People also place a lot of confidence in their own intellectual abilities and faith in their value to organizations. To see this still occurring in the face of advances in AI is actually disheartening. The same confusion clouds insight into the problems that AI pose to human beings and society at large, particularly in our capitalist society that expects us to sell ourselves to employers.
P(misalignment x-risk|AGI): Conditional on AGI being developed by 2070, humanity will go extinct or drastically curtail its future potential due to concentration of power derived from AGI technology.
Automation with AI tools is, at least in the short-term, not creating new jobs and employment overall. Or so I believe. However, it can drive productivity growth without increasing employment, and in fact, economic depression is one reason to for business to invest in inexpensive automation that lowers costs. This is when the cost-cutters get to work and the consultants are called in to help.
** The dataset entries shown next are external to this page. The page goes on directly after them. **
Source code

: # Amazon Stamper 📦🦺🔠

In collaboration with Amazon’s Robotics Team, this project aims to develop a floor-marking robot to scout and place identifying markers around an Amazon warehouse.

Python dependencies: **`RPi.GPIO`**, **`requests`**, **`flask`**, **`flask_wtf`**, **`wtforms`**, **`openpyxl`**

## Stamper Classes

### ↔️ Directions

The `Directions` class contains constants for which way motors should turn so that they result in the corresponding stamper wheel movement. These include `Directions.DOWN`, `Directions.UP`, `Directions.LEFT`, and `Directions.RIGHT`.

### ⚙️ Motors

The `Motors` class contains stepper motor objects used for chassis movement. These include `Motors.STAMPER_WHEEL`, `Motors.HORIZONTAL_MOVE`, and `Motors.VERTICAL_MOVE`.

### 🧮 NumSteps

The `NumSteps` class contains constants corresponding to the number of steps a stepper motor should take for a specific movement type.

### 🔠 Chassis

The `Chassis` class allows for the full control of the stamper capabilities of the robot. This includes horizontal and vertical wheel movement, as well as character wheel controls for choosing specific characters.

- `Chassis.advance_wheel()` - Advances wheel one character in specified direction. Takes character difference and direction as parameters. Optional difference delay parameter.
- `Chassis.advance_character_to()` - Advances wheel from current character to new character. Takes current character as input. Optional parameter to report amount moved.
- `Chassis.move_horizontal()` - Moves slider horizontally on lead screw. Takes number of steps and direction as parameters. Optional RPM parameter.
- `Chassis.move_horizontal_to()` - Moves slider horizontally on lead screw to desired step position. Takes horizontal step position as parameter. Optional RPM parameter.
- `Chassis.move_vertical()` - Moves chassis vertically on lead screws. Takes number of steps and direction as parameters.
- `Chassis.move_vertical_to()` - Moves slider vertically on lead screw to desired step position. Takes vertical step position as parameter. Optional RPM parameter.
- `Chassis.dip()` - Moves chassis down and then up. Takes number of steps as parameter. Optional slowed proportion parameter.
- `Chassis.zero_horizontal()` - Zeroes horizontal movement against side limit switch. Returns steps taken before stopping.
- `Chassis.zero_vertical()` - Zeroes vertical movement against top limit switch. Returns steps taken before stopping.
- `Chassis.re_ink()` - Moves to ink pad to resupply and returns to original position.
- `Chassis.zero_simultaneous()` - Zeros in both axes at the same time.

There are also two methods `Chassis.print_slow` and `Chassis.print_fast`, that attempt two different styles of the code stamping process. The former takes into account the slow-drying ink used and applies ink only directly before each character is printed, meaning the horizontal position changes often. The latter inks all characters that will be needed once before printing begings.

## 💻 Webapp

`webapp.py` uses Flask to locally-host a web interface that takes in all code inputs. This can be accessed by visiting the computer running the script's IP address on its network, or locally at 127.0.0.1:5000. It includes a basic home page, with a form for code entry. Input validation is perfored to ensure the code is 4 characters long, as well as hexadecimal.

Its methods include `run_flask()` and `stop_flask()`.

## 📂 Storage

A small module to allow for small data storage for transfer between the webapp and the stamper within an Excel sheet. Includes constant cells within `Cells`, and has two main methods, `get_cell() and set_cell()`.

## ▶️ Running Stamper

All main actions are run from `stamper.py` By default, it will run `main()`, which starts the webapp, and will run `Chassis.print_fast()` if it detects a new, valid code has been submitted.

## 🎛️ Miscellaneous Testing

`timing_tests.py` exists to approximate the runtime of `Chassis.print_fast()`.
New variations in crowd-sourcing (such as these contests) and mechanical turk sort of work can substitute for traditional labor with significant cost reductions for financial entities. This is (potentially) paid labor but not work as it was once defined.
Shifting work onto consumers (for example, as I am in asking for additional specification from your organization) is another common approach to reducing costs. This is a simple reframe of a service into an expectation. Now you pump your own gas, ring your own groceries, balance your own books, write your own professional correspondence, do your own research, etc. It drives a reduction in employment without a corresponding increase elsewhere.
One reason that automation doesn’t always catch on is that while management have moderate tolerance for mistakes by people, they have low tolerance for mistakes by machines. Put differently, they apply uneven standards to machines vs people.
Another reason is that workers sometimes resist automation, criticizing and marginalizing its use whenever possible.